Surviving pressure island

Adam Bateman of Earth Tech takes us through the tough challenges of updating the Isle of Man's water treatment works.

THE OFFICIAL opening of the Isle of Man's Douglas Water Treatment Works took place earlier this year. It marked the culmination of six years of work on Isle of Man Water Authority's (IoMWA) Crystal Project, and the earlier Sulby Water Treatment Works, by Earth Tech Engineering.

The updated works are integral to improving the island's water supply and bringing the system into the 21st Century.

The work undertaken by the Crystal Project was to build a new treatment works at
Douglas, a new raw-water-supply pipeline. There was also an upgrade to the existing outfall pipeline, and various improvements to the water supply infrastructure. Earth Tech updated the systems, except for the raw-water pipeline.

The project was not without its challenges. The proposed single contract for the design and build of Sulby and Douglas was delayed by a lengthy planning and appeal process. This was a mixed blessing in that, although it held up work on Douglas, it did give the project team an opportunity to start work on the smaller Sulby works first.

Operator confidence
Some key partnerships developed at Sulby, in particular the relationship with Lagan Construction, the main civil and structural engineering subcontractor. The intention at Douglas was to provide a similar installation to Sulby, generally working with the same mechanical and electrical equipment suppliers to provide operator confidence and maintenance commonality.

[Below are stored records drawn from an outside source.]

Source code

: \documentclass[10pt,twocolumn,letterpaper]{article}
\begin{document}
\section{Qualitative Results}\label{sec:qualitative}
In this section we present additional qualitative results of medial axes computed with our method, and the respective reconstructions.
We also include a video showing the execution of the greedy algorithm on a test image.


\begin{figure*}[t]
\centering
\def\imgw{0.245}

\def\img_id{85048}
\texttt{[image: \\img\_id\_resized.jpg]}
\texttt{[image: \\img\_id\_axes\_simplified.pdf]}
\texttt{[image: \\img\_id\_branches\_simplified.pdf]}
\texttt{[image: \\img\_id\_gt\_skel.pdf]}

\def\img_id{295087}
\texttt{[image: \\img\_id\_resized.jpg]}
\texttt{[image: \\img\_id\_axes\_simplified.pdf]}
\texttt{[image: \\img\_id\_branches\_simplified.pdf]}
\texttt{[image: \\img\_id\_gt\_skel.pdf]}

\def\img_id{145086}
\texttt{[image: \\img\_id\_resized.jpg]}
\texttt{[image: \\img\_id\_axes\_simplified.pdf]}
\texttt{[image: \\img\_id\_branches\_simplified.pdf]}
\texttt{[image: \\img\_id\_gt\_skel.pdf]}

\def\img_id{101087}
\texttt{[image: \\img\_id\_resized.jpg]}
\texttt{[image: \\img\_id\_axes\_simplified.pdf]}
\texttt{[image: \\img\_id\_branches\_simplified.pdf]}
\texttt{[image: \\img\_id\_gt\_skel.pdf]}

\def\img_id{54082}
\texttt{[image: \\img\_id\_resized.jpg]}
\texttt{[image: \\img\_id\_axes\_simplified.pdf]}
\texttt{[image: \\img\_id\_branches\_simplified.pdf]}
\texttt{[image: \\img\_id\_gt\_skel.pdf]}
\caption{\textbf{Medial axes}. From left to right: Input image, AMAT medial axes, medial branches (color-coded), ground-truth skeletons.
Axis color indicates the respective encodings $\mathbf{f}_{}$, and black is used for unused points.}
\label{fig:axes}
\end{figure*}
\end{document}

Sulby was awarded as an I Chem E Red Book (fixed price) contract. But towards the later stages of the project, IoMWA identified there would be more flexibility in awarding Douglas as an NEC ECC option C (target cost) contract.

The project at Douglas was to be the first to use a partnering approach to contracting work on the island. It also provided IoMWA with a vehicle for working more closely with Earth Tech on the detailed design phase.

This was seen as paramount given that Douglas was going to supply about 70% of the island's population with water - the other 30% coming from Sulby.

The project team comprised members from IoMWA, Earth Tech and Lagan with assistance from Atkins, its design consultant. Another part of the team was made up of representatives from EC Harris and Holmes Grace, who provided the commercial auditing and planning supervisor roles for the authority.

The first few months of the scheme were interesting as the preliminary design and initial site works at Douglas coincided with the conclusion of the mechanical and electrical installation and commissioning at Sulby.

This period gave the authority's representatives a more detailed hands-on understanding of what a modern water treatment works would look like.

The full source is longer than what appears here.